• **PROBLEM STATEMENT**
Here are some records. Transcribe all of them exactly.

• **Dataset entries**

##############################

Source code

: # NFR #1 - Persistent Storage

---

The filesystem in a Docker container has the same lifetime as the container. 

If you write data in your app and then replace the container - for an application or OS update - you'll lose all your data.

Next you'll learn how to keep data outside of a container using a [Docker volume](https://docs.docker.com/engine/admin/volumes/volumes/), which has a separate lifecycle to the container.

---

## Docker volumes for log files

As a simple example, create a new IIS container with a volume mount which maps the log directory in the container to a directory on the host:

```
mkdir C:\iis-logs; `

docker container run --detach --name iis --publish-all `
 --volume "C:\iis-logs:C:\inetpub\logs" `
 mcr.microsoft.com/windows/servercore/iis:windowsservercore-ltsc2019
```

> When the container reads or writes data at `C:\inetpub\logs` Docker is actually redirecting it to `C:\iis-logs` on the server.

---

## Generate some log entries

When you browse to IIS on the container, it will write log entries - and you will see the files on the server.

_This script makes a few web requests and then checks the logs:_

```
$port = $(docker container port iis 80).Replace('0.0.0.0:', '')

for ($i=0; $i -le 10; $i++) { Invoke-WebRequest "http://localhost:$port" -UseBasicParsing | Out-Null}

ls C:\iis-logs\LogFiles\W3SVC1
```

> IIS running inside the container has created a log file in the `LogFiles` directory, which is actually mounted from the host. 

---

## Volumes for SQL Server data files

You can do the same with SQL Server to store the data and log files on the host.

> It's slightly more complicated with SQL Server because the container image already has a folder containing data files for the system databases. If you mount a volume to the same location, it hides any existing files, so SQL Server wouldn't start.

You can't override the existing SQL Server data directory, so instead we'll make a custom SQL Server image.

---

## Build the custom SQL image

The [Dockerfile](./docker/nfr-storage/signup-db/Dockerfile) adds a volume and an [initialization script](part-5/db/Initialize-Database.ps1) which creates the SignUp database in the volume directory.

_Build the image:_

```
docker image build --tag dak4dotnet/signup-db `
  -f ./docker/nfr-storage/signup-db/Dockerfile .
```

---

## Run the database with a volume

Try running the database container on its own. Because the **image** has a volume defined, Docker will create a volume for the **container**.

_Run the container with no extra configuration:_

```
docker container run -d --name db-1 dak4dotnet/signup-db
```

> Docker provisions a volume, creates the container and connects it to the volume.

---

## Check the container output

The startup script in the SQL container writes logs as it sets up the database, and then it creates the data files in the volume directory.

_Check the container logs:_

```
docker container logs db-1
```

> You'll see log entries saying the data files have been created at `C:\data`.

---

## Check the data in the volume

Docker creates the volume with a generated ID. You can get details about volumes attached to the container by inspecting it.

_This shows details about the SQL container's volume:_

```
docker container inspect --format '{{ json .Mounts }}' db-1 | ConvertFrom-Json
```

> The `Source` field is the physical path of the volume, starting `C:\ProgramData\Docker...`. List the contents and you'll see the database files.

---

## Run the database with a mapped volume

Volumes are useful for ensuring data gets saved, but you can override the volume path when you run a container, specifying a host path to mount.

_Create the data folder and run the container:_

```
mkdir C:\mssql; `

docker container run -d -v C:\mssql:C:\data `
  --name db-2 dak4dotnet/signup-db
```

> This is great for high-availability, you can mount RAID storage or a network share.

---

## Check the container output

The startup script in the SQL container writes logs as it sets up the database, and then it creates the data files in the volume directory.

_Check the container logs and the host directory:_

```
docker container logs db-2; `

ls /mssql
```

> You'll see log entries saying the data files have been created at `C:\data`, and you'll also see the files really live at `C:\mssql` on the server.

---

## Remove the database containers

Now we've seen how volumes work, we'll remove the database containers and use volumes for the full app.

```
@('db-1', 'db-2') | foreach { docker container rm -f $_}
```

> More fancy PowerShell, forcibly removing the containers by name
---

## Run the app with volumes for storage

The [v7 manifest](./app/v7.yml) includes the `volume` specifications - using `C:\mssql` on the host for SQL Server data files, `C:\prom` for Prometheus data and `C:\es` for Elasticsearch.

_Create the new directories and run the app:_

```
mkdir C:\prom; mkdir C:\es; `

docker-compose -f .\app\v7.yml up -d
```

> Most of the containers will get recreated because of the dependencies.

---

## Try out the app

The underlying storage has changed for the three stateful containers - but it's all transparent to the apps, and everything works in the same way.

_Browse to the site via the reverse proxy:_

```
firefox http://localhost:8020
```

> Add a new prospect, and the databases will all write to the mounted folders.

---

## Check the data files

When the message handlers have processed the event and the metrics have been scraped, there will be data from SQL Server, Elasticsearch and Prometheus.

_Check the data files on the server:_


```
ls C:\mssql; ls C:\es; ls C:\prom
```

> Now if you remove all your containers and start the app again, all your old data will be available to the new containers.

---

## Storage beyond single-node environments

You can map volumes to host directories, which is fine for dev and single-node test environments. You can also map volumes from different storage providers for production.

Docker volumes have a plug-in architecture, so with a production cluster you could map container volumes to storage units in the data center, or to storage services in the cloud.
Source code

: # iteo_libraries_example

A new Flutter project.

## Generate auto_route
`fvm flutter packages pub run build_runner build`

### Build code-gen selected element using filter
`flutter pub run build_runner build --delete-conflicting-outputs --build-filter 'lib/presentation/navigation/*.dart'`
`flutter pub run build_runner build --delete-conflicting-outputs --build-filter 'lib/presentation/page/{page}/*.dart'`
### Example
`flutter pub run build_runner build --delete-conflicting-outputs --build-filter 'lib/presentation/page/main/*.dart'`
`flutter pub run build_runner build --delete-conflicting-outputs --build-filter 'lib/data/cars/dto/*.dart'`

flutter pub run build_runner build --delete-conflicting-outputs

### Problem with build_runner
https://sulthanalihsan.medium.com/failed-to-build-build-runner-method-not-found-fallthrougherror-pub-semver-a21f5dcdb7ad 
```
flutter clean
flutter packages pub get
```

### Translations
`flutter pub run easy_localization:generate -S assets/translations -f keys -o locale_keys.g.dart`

##############################

• **SOLUTION FOR THIS EXERCISE**
Source code

: # NFR #1 - Persistent Storage

---

The filesystem in a Docker container has the same lifetime as the container. 

If you write data in your app and then replace the container - for an application or OS update - you'll lose all your data.

Next you'll learn how to keep data outside of a container using a [Docker volume](https://docs.docker.com/engine/admin/volumes/volumes/), which has a separate lifecycle to the container.

---

## Docker volumes for log files

As a simple example, create a new IIS container with a volume mount which maps the log directory in the container to a directory on the host:

```
mkdir C:\iis-logs; `

docker container run --detach --name iis --publish-all `
 --volume "C:\iis-logs:C:\inetpub\logs" `
 mcr.microsoft.com/windows/servercore/iis:windowsservercore-ltsc2019
```

> When the container reads or writes data at `C:\inetpub\logs` Docker is actually redirecting it to `C:\iis-logs` on the server.

---

## Generate some log entries

When you browse to IIS on the container, it will write log entries - and you will see the files on the server.

_This script makes a few web requests and then checks the logs:_

```
$port = $(docker container port iis 80).Replace('0.0.0.0:', '')

for ($i=0; $i -le 10; $i++) { Invoke-WebRequest "http://localhost:$port" -UseBasicParsing | Out-Null}

ls C:\iis-logs\LogFiles\W3SVC1
```

> IIS running inside the container has created a log file in the `LogFiles` directory, which is actually mounted from the host. 

---

## Volumes for SQL Server data files

You can do the same with SQL Server to store the data and log files on the host.

> It's slightly more complicated with SQL Server because the container image already has a folder containing data files for the system databases. If you mount a volume to the same location, it hides any existing files, so SQL Server wouldn't start.

You can't override the existing SQL Server data directory, so instead we'll make a custom SQL Server image.

---

## Build the custom SQL image

The [Dockerfile](./docker/nfr-storage/signup-db/Dockerfile) adds a volume and an [initialization script](part-5/db/Initialize-Database.ps1) which creates the SignUp database in the volume directory.

_Build the image:_

```
docker image build --tag dak4dotnet/signup-db `
  -f ./docker/nfr-storage/signup-db/Dockerfile .
```

---

## Run the database with a volume

Try running the database container on its own. Because the **image** has a volume defined, Docker will create a volume for the **container**.

_Run the container with no extra configuration:_

```
docker container run -d --name db-1 dak4dotnet/signup-db
```

> Docker provisions a volume, creates the container and connects it to the volume.

---

## Check the container output

The startup script in the SQL container writes logs as it sets up the database, and then it creates the data files in the volume directory.

_Check the container logs:_

```
docker container logs db-1
```

> You'll see log entries saying the data files have been created at `C:\data`.

---

## Check the data in the volume

Docker creates the volume with a generated ID. You can get details about volumes attached to the container by inspecting it.

_This shows details about the SQL container's volume:_

```
docker container inspect --format '{{ json .Mounts }}' db-1 | ConvertFrom-Json
```

> The `Source` field is the physical path of the volume, starting `C:\ProgramData\Docker...`. List the contents and you'll see the database files.

---

## Run the database with a mapped volume

Volumes are useful for ensuring data gets saved, but you can override the volume path when you run a container, specifying a host path to mount.

_Create the data folder and run the container:_

```
mkdir C:\mssql; `

docker container run -d -v C:\mssql:C:\data `
  --name db-2 dak4dotnet/signup-db
```

> This is great for high-availability, you can mount RAID storage or a network share.

---

## Check the container output

The startup script in the SQL container writes logs as it sets up the database, and then it creates the data files in the volume directory.

_Check the container logs and the host directory:_

```
docker container logs db-2; `

ls /mssql
```

> You'll see log entries saying the data files have been created at `C:\data`, and you'll also see the files really live at `C:\mssql` on the server.

---

## Remove the database containers

Now we've seen how volumes work, we'll remove the database containers and use volumes for the full app.

```
@('db-1', 'db-2') | foreach { docker container rm -f $_}
```

> More fancy PowerShell, forcibly removing the containers by name
---

## Run the app with volumes for storage

The [v7 manifest](./app/v7.yml) includes the `volume` specifications - using `C:\mssql` on the host for SQL Server data files, `C:\prom` for Prometheus data and `C:\es` for Elasticsearch.

_Create the new directories and run the app:_

```
mkdir C:\prom; mkdir C:\es; `

docker-compose -f .\app\v7.yml up -d
```

> Most of the containers will get recreated because of the dependencies.

---

## Try out the app

The underlying storage has changed for the three stateful containers - but it's all transparent to the apps, and everything works in the same way.

_Browse to the site via the reverse proxy:_

```
firefox http://localhost:8020
```

> Add a new prospect, and the databases will all write to the mounted folders.

---

## Check the data files

When the message handlers have processed the event and the metrics have been scraped, there will be data from SQL Server, Elasticsearch and Prometheus.

_Check the data files on the server:_


```
ls C:\mssql; ls C:\es; ls C:\prom
```

> Now if you remove all your containers and start the app again, all your old data will be available to the new containers.

---

## Storage beyond single-node environments

You can map volumes to host directories, which is fine for dev and single-node test environments. You can also map volumes from different storage providers for production.

Docker volumes have a plug-in architecture, so with a production cluster you could map container volumes to storage units in the data center, or to storage services in the cloud.
Source code

: # iteo_libraries_example

A new Flutter project.

## Generate auto_route
`fvm flutter packages pub run build_runner build`

### Build code-gen selected element using filter
`flutter pub run build_runner build --delete-conflicting-outputs --build-filter 'lib/presentation/navigation/*.dart'`
`flutter pub run build_runner build --delete-conflicting-outputs --build-filter 'lib/presentation/page/{page}/*.dart'`
### Example
`flutter pub run build_runner build --delete-conflicting-outputs --build-filter 'lib/presentation/page/main/*.dart'`
`flutter pub run build_runner build --delete-conflicting-outputs --build-filter 'lib/data/cars/dto/*.dart'`

flutter pub run build_runner build --delete-conflicting-outputs

### Problem with build_runner
https://sulthanalihsan.medium.com/failed-to-build-build-runner-method-not-found-fallthrougherror-pub-semver-a21f5dcdb7ad 
```
flutter clean
flutter packages pub get
```

### Translations
`flutter pub run easy_localization:generate -S assets/translations -f keys -o locale_keys.g.dart`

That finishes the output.